Now I live in Tassie and am 100% behind the quarantine department, but I was gobsmacked to say the least. rang quarantine and finally got a call from a bloke who tells me that I had to fill in a Notice of Intention to import grain. Even after explaining that it is malted barley, etc etc, I still have to fill in this form. No worries about that, but it seems that every time I buy grain i have to do this.
I spoke to the supplier who was just as mystified as me, as they are sending grain here everyday.
I'm not sure if I have a question to ask, as even after 4hrs of thinking, I still cant get my head around it. I have emailed the appropriate autorities asking for clarification, and hope that it works out well in the long run.
Not sure what else to say - any ideas????
Cheers
LagerBomb


----------



## Yob (3/7/13)

I think it's similar to the flowers thing then mate, it should also be attentioned to quarantine for inspection.. (if it is the same) 

The level of "inspection required" may well correspond to their quota needed for the month..

Their jobs are safe for ever with those sorts of rules (I do understand the need though)

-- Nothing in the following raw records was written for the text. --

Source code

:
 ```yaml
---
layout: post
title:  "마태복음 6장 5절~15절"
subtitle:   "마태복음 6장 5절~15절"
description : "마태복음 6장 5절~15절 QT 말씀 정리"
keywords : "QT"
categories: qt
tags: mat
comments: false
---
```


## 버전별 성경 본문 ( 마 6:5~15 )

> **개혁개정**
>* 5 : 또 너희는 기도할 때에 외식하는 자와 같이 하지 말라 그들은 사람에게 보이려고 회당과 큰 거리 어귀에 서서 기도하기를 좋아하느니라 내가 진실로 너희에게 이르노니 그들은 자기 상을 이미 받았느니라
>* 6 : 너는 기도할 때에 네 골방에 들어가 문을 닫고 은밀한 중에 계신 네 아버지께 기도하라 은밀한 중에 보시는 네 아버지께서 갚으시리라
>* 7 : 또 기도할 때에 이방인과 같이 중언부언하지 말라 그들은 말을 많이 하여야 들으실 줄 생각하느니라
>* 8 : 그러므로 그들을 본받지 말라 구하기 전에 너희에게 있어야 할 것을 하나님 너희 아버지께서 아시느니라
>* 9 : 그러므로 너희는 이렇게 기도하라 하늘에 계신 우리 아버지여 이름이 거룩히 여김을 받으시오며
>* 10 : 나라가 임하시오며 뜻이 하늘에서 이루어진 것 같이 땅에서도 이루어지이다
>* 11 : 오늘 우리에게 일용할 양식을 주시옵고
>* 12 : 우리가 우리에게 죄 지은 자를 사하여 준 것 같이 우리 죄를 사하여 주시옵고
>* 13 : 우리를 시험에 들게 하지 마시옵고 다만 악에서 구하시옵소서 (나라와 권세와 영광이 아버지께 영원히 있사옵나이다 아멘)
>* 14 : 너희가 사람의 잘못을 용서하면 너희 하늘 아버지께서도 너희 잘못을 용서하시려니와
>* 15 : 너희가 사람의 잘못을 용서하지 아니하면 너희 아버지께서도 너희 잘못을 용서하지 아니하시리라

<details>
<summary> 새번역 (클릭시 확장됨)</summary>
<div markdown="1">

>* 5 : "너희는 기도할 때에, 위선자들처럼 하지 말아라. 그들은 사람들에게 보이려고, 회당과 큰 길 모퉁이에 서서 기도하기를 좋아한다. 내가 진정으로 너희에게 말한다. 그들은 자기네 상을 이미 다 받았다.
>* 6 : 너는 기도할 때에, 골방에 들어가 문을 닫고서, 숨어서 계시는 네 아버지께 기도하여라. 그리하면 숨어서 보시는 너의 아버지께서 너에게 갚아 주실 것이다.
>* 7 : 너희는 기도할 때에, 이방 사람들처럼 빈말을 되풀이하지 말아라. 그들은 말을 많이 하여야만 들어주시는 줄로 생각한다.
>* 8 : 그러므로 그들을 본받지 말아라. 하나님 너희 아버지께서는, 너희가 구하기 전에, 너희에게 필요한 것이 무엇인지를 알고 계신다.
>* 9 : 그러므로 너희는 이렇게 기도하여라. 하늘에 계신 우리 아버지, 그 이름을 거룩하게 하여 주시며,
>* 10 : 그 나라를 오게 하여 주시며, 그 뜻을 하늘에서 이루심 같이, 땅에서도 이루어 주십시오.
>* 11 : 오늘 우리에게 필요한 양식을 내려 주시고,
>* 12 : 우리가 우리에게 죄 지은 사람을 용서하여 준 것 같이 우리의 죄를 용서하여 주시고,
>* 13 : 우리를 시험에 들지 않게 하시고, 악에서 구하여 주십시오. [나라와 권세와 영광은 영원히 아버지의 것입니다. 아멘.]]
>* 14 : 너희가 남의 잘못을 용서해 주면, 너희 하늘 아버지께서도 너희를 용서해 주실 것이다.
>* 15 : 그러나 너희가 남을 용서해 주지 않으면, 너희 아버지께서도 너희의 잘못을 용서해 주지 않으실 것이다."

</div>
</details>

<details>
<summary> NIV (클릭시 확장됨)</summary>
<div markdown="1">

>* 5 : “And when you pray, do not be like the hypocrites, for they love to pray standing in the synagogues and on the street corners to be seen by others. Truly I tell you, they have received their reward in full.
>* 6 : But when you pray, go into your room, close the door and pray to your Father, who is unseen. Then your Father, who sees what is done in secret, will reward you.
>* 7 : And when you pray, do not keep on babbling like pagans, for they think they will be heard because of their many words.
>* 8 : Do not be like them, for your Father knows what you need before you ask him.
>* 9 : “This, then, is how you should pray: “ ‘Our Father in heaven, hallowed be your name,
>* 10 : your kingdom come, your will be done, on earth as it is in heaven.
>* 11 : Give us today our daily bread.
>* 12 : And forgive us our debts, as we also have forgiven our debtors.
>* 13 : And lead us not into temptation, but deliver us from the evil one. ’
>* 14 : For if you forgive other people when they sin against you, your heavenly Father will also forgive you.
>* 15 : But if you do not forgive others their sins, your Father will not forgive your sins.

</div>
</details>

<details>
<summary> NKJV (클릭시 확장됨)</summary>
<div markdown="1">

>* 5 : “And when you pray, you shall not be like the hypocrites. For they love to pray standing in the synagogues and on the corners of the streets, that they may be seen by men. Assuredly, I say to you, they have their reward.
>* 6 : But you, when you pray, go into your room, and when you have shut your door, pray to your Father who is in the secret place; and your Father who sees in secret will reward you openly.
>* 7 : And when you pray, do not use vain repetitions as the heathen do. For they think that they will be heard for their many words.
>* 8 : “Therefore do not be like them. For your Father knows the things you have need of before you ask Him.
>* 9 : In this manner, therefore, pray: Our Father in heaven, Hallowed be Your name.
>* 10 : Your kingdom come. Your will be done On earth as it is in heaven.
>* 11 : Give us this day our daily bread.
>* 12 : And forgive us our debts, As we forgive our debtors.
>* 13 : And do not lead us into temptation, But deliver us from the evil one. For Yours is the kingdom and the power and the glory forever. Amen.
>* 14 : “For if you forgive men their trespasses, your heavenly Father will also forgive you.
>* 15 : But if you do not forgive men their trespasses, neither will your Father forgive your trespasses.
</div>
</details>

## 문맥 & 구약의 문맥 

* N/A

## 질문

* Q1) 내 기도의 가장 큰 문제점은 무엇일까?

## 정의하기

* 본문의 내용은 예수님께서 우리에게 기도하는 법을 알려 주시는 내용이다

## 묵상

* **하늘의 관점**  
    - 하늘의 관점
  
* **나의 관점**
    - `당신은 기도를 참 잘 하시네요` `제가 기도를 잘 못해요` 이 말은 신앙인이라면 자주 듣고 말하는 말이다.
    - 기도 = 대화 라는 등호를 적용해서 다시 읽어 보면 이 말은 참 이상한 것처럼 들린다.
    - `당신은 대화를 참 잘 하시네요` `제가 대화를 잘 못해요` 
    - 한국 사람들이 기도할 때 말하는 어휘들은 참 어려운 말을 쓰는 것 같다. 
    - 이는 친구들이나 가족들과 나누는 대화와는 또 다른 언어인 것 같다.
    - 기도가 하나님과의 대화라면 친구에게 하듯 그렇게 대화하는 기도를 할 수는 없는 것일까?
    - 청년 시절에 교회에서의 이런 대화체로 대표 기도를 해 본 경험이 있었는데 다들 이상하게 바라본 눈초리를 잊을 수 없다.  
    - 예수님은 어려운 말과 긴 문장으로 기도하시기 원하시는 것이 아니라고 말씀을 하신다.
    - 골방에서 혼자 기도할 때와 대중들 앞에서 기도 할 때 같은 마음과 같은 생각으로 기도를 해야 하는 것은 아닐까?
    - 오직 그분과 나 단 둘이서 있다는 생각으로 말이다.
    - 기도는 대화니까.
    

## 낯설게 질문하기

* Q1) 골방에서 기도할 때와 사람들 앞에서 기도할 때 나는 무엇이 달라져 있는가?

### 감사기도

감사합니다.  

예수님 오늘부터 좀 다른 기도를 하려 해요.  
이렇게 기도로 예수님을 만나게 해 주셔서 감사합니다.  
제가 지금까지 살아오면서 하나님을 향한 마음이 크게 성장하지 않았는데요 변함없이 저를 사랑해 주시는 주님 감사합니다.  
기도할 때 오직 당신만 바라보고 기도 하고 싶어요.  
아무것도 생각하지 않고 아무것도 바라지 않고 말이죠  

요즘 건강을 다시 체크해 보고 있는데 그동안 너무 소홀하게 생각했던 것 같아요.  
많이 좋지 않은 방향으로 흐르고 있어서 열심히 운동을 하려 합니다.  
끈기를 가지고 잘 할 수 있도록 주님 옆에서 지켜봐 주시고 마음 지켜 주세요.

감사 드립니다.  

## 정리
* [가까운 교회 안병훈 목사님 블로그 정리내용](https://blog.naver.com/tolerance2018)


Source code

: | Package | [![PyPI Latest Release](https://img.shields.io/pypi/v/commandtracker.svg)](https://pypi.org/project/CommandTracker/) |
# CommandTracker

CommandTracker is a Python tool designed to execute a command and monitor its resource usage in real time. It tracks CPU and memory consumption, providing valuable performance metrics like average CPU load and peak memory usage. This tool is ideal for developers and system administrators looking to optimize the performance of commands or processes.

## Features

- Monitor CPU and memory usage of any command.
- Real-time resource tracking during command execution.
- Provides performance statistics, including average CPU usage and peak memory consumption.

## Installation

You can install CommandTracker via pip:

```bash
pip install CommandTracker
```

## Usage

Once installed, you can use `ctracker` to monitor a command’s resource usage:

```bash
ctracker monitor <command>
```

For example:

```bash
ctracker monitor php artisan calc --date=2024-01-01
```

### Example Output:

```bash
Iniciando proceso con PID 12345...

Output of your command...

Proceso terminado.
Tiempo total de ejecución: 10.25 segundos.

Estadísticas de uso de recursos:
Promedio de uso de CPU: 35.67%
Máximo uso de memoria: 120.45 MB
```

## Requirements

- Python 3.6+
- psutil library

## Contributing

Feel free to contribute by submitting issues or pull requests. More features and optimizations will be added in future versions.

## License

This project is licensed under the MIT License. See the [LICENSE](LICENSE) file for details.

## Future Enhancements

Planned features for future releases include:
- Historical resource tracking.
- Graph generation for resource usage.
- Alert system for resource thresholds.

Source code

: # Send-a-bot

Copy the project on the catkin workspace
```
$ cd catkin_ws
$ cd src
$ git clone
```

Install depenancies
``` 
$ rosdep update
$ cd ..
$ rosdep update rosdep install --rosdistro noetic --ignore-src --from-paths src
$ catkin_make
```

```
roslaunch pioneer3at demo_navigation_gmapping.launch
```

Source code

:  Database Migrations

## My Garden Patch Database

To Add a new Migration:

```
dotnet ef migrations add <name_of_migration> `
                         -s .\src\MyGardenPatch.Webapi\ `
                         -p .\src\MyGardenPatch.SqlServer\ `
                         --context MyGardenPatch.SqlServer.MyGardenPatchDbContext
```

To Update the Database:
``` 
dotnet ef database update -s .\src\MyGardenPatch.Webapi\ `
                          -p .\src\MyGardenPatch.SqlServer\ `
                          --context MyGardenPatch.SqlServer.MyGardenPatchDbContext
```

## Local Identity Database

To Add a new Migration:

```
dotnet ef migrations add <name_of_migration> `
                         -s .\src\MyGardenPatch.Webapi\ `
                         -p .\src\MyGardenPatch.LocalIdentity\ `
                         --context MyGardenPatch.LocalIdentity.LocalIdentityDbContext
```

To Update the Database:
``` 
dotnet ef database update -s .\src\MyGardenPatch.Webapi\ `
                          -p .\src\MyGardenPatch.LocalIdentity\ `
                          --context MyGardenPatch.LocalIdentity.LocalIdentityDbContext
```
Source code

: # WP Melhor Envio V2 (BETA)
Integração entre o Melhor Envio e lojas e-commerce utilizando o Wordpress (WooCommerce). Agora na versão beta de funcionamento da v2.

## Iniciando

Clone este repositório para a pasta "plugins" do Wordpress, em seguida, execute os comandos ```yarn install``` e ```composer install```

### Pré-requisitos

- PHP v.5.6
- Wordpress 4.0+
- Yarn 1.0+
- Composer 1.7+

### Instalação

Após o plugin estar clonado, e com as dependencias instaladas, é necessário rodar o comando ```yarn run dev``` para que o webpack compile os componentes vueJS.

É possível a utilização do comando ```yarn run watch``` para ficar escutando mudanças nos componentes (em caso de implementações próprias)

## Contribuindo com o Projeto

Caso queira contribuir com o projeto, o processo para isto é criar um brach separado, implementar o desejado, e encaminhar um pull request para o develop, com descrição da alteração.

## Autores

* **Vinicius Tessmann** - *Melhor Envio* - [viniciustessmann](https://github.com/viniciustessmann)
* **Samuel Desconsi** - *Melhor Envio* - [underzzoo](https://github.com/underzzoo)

Bloody he'll mate, us not having a good run are us?


----------



## slash22000 (3/7/13)

Why would quarantine seize a domestic shipment? Unless it's come in directly to TAS from overseas?


----------



## Yob (3/7/13)

They have some extremely strict border control, even flower hops, grown in Tassie, shipped to Melbourne, split and sent back to Tassie require quarantine inspection coming back in..


----------



## ianh (4/7/13)

Sorry to hear of your hassles mate. Hope it is not a sign of things to come.


----------



## dago001 (4/7/13)

Its not a real big hassle at the moment, but it may be in future in regards to bulk buys etc. Thinking about it some more this morning, I still think they have confused it with umalted barley/grain/seeds/feed stock etc. I am of the understanding that malted barley is "cooked/kilned" for want of a better word. Actually reading the quarantine web site it says you can bring in "Processed foods including dried, cooked and canned fruit and vegetables". Buggered if I know. I will have to keep following it up, but at this stage I still can't believe I have to do paperwork to get grain and they just let them bloody queenslanders move here, no questions asked :lol: 
Cheers
LagerBomb


----------



## Lord Raja Goomba I (4/7/13)

That reminds me - we should do a bulk buy....... 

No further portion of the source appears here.